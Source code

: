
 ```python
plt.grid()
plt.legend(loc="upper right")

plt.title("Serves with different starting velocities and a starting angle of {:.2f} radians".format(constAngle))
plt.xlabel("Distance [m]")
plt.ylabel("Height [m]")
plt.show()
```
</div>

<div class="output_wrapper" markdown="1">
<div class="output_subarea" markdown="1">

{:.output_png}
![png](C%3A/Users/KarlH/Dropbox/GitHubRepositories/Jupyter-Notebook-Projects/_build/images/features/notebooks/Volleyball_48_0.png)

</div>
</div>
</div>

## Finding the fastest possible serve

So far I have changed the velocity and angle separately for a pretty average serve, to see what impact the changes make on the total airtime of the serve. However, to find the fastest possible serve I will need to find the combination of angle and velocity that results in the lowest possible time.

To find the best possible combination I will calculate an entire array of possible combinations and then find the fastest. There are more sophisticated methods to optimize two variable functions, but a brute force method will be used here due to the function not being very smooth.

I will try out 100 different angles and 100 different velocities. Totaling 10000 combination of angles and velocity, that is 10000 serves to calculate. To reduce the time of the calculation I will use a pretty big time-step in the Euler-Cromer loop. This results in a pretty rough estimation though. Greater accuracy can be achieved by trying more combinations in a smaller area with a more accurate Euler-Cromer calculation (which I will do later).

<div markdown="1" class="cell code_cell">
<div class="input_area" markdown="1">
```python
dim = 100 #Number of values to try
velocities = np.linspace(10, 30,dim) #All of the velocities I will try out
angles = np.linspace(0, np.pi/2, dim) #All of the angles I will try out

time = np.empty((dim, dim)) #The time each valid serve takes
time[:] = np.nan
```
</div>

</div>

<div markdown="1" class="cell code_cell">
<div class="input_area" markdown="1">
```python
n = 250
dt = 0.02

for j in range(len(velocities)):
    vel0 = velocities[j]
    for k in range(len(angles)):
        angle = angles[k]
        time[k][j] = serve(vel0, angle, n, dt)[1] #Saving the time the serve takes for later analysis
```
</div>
__________________________________________________
__What the task requires__
Please copy only the lines between the first line of the entries and the line with "## Finding the fastest possible serve", keeping those two end lines as well, exactly as written.

__Exercise result__
Source code

:
 ```python
plt.grid()
plt.legend(loc="upper right")

plt.title("Serves with different starting velocities and a starting angle of {:.2f} radians".format(constAngle))
plt.xlabel("Distance [m]")
plt.ylabel("Height [m]")
plt.show()
```
</div>

<div class="output_wrapper" markdown="1">
<div class="output_subarea" markdown="1">

{:.output_png}
![png](C%3A/Users/KarlH/Dropbox/GitHubRepositories/Jupyter-Notebook-Projects/_build/images/features/notebooks/Volleyball_48_0.png)

</div>
</div>
</div>

## Finding the fastest possible serve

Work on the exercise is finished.